Tente olmadığı için yağmur yağdığı zaman konteynerlerin içine su giriyor, perişan oluyoruz. Çocukların ayakkabıları suyla doluyor, ertesi gün okula gönderemiyoruz. Konteynırların içi dar. Aile kaç kişilik olursa olsun verilen konteynerler aynı büyüklükte. Üst üste yatıyoruz. Misafir ağırlayamıyoruz.
Üniversiteye hazırlanan çocuklarımız her türlü imkândan yoksun. Kazansalar bile hangi parayla okutabiliriz ki onları. İş yok, ev yok. Perişanız. Yangın korkusuyla konteynırlarımızdan dışarı çıkamıyoruz. Sürekli diken üstündeyiz.
AFAD’ın kurduğu bu konteyner kentte sürekli bir şeylere imza atıyoruz. Şu kadar mal geldi, şunlar dağıtıldı diye. Çoğu zaman almadığımız yardımların altına imza atıyoruz. Elektrik, su tesisatları sürekli arıza veriyor. Borular patlıyor. Hiçbir şey düzgün işlemediği için ne doğru dürüst ısınabiliyoruz ne yıkanabiliyoruz ne de karnımızı doyurabiliyoruz.
Toplanan deprem yardımları nerede? Vergi veriyoruz biz. Nerede vergilerimiz?
AFAD bize bir tane konteyner verdi. Gördüğünüz gibi yola kurduk. Yerimiz yok çünkü. Konteyner kentte olmadığımız için konteyner kentlerdeki basit hizmetlerden bile yararlanamıyoruz. Tuvalet yok, su yok, elektrik yok. Taşıma suyla hallediyoruz işlerimizi. Lavabo ihtiyacımız için şu karşıda gördüğünüz ağır hasarlı binaya giriyoruz.
Hayat şartlarımız çok zor. İş yok, güç yok, ev yok. Ulaşım yok. Özellikle Hatay’a neden yardım gelmiyor?  
İŞKUR bize geçici görevler veriyor. Bir süre sonra sözleşmemizi sona erdiriyor. Bunun bir mantığı yok. İş, sürekli olmalı çünkü geçinemiyoruz.

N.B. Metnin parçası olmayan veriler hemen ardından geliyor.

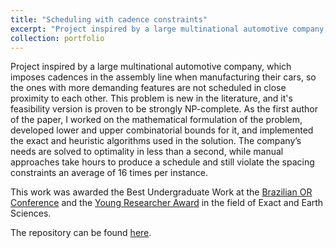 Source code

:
 ```yaml
---
title: "Scheduling with cadence constraints"
excerpt: "Project inspired by a large multinational automotive company, which imposes cadences in the assembly line when manufacturing their cars, so the ones with more demanding features are not scheduled in close proximity to each other."
collection: portfolio
---
```


Project inspired by a large multinational automotive company, which imposes cadences in the assembly line when manufacturing their cars, so the ones with more demanding features are not scheduled in close proximity to each other. This problem is new in the literature, and it's feasibility version is proven to be strongly NP-complete. As the first author of the paper, I worked on the mathematical formulation of the problem, developed lower and upper combinatorial bounds for it, and implemented the exact and heuristic algorithms used in the solution. The company’s needs are solved to optimality in less than a second, while manual approaches take hours to produce a schedule and still violate the spacing constraints an average of 16 times per instance.

This work was awarded the Best Undergraduate Work at the [Brazilian OR Conference](https://sbpo2021.galoa.com.br/) and the [Young Researcher Award](http://www.propesq.ufpb.br/propesq/contents/noticias/xxx-enic-premiados-2022/lista-premiados-xxx_enic_2022.pdf) in the field of Exact and Earth Sciences.

The repository can be found [here](https://github.com/laradicp/scheduling-with-cadences).
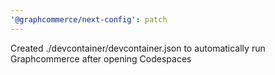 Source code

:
 ```yaml
---
'@graphcommerce/next-config': patch
---
```


Created ./devcontainer/devcontainer.json to automatically run Graphcommerce after opening Codespaces
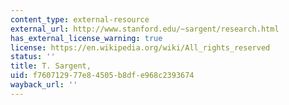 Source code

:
 ```yaml
---
content_type: external-resource
external_url: http://www.stanford.edu/~sargent/research.html
has_external_license_warning: true
license: https://en.wikipedia.org/wiki/All_rights_reserved
status: ''
title: T. Sargent,
uid: f7607129-77e8-4505-b8df-e968c2393674
wayback_url: ''
---
```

İçinde bulunduğumuz koşullar o kadar kötü ki alerjik reaksiyonlar peşimizi bırakmıyor, sürekli hasta oluyoruz.
Evleri yıkılanlar ev yaptıramıyor. Nasıl yaptırsınlar ki? Bir ülkede devlet niçin olur? Aynı zamanda bu gibi felaketlerde halkın yanında olmak için değil mi? Biz vergi veriyoruz. Biz tek başımıza ne yapabiliriz ki? Evleri az hasarlı olanlar da tadilat yapamıyor. Her şey ateş pahası.
Biz öğretmeniz. Okulumuzdan kilometrelerce uzaktaki konteynırlarda kalıyoruz. Ulaşım sorunumuz var. Bunu Milli Eğitim Müdürüne de kaymakamlığa da taşıdık. Bize verilen cevap çok komik. Taşımada önceliğimiz öğrenciler, dendi bize. Biz öğretmenler okula gelemez isek eğitim işi nasıl yürüyecek. Bir de kaldığımız konteynırlar yola da uzak. Okul çıkışlarında dar, karanlık yollardan kaldığımız yere yaya olarak ulaşmaya çalışıyoruz. Başımıza bir şey gelse kimsenin ruhu duymaz.

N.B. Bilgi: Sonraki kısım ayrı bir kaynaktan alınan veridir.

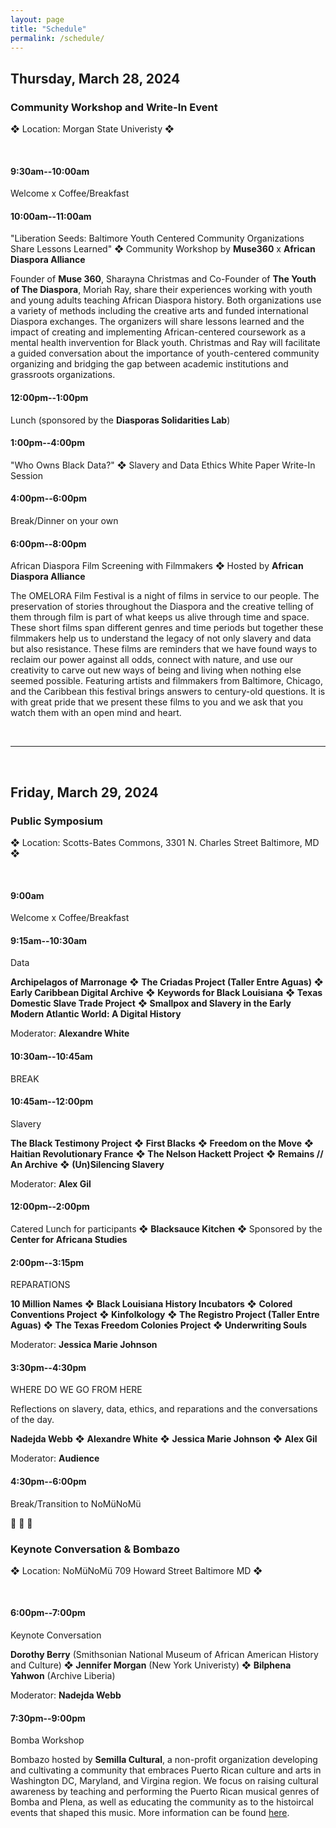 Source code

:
 ```yaml
---
layout: page
title: "Schedule"
permalink: /schedule/
---
```


## Thursday, March 28, 2024

<h3 class="day-section">Community Workshop and Write-In Event</h3>

❖ Location: Morgan State Univeristy ❖

<br>

#### 9:30am--10:00am

Welcome x Coffee/Breakfast

#### 10:00am--11:00am

"Liberation Seeds: Baltimore Youth Centered Community Organizations Share Lessons Learned" ❖ Community Workshop by **Muse360** x **African Diaspora Alliance**

Founder of **Muse 360**, Sharayna Christmas and Co-Founder of **The Youth of The Diaspora**, Moriah Ray, share their experiences working with youth and young adults teaching African Diaspora history. Both organizations use a variety of methods including the creative arts and funded international Diaspora exchanges. The organizers will share lessons learned and the impact of creating and implementing African-centered coursework as a mental health invervention for Black youth. Christmas and Ray will facilitate a guided conversation about the importance of youth-centered community organizing and bridging the gap between academic institutions and grassroots organizations.

#### 12:00pm--1:00pm

Lunch (sponsored by the **Diasporas Solidarities Lab**)

#### 1:00pm--4:00pm

"Who Owns Black Data?" ❖ Slavery and Data Ethics White Paper Write-In Session

#### 4:00pm--6:00pm

Break/Dinner on your own

#### 6:00pm--8:00pm

African Diaspora Film Screening with Filmmakers ❖ Hosted by **African Diaspora Alliance**

The OMELORA Film Festival is a night of films in service to our people. The preservation of stories throughout the Diaspora and the creative telling of them through film is part of what keeps us alive through time and space. These short films span different genres and time periods but together these filmmakers help us to understand the legacy of not only slavery and data but also resistance. These films are reminders that we have found ways to reclaim our power against all odds, connect with nature, and use our creativity to carve out new ways of being and living when nothing else seemed possible. Featuring artists and filmmakers from Baltimore, Chicago, and the Caribbean this festival brings answers to century-old questions. It is with great pride that we present these films to you and we ask that you watch them with an open mind and heart.

<br>

---

<br>

## Friday, March 29, 2024

<h3 class="day-section">Public Symposium</h3>

❖ Location: Scotts-Bates Commons, 3301 N. Charles Street Baltimore, MD ❖

<br>

#### 9:00am

Welcome x Coffee/Breakfast

#### 9:15am--10:30am

<p class="panel-name">Data</p>

**Archipelagos of Marronage**
❖ **The Criadas Project (Taller Entre Aguas)**
❖ **Early Caribbean Digital Archive**
❖ **Keywords for Black Louisiana**
❖ **Texas Domestic Slave Trade Project**
❖ **Smallpox and Slavery in the Early Modern Atlantic World: A Digital History**

Moderator: **Alexandre White**

#### 10:30am--10:45am

BREAK

#### 10:45am--12:00pm

<p class="panel-name">Slavery</p>

**The Black Testimony Project**
❖ **First Blacks**
❖ **Freedom on the Move**
❖ **Haitian Revolutionary France**
❖ **The Nelson Hackett Project**
❖ **Remains // An Archive**
❖ **(Un)Silencing Slavery**

Moderator: **Alex Gil**

#### 12:00pm--2:00pm

Catered Lunch for participants ❖ **Blacksauce Kitchen** ❖ Sponsored by the **Center for Africana Studies**

#### 2:00pm--3:15pm

<p class="panel-name">REPARATIONS</p>

**10 Million Names**
❖ **Black Louisiana History Incubators**
❖ **Colored Conventions Project**
❖ **Kinfolkology**
❖ **The Registro Project (Taller Entre Aguas)**
❖ **The Texas Freedom Colonies Project**
❖ **Underwriting Souls**

Moderator: **Jessica Marie Johnson**

#### 3:30pm--4:30pm

<p class="panel-name">WHERE DO WE GO FROM HERE</p>

Reflections on slavery, data, ethics, and reparations and the conversations of the day.

**Nadejda Webb**
❖ **Alexandre White**
❖ **Jessica Marie Johnson**
❖ **Alex Gil**

Moderator: **Audience**

#### 4:30pm--6:00pm

Break/Transition to NoMüNoMü

👣 👣 👣

<h3 class="day-section">Keynote Conversation & Bombazo</h3>

❖ Location: NoMüNoMü 709 Howard Street Baltimore MD ❖

<br>

#### 6:00pm--7:00pm

<p class="panel-name">Keynote Conversation</p>

**Dorothy Berry** (Smithsonian National Museum of African American History and Culture)
❖ **Jennifer Morgan** (New York Univeristy)
❖ **Bilphena Yahwon** (Archive Liberia)

Moderator: **Nadejda Webb**

#### 7:30pm--9:00pm

<p class="panel-name">Bomba Workshop</p>

Bombazo hosted by **Semilla Cultural**, a non-profit organization developing and cultivating a community that embraces Puerto Rican culture and arts in Washington DC, Maryland, and Virgina region. We focus on raising cultural awareness by teaching and performing the Puerto Rican musical genres of Bomba and Plena, as well as educating the community as to the histoircal events that shaped this music. More information can be found [here](https://semillacultural.org/#about-section).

Bizim kaldığımız şu konteynerler, depremin ilk ayında kuruldu. Kurulduğunda tuvaleti, lavabosu, duşlukları yoktu. Aradan bir yıl geçti hâlâ yok. Ortak lavabolar ve duşluklar kurdular. Burada yaklaşık 500 kişi yaşıyor.
Dört adet tuvaletimiz ve üç duşluğumuz var. Ne düzgün duş alabiliyoruz ne de tuvalet ihtiyacımızı insan gibi giderebiliyoruz.
 Biz kaymakamlığa bağlı TYP çalışanlarıyız. 6 ay çalıştırılıp bir hafta işten çıkarılıp tekrar işe alınıyoruz.  Böylece 1 yıl kesintisiz sigortalı olmadığımız için tazminat, yıllık izin ve kadro gibi haklardan yararlanamıyoruz.
Evet sevgili dostlar! Sevgili Samandağ halkı!
Tazminat vermemek, sigortalı yapmamak için bile her şeyi kılıfına uyduran ama aslında uyduramayan bir zihniyet var karşımızda. Bizi açlığa, sefalete mahkûm eden ama öte yandan sermayeye ölümlerimiz ve açlığımız pahasına hizmet eden bir anlayışla karşı karşıyayız. Sermayenin ve onun işbirlikçilerinin halk düşmanı politikalarından kaynaklı depremin üzerinden tam bir yıl bir ay geçmesine rağmen gördüğünüz gibi sorunlar, çözülmek bir yana katmerleşerek artıyor.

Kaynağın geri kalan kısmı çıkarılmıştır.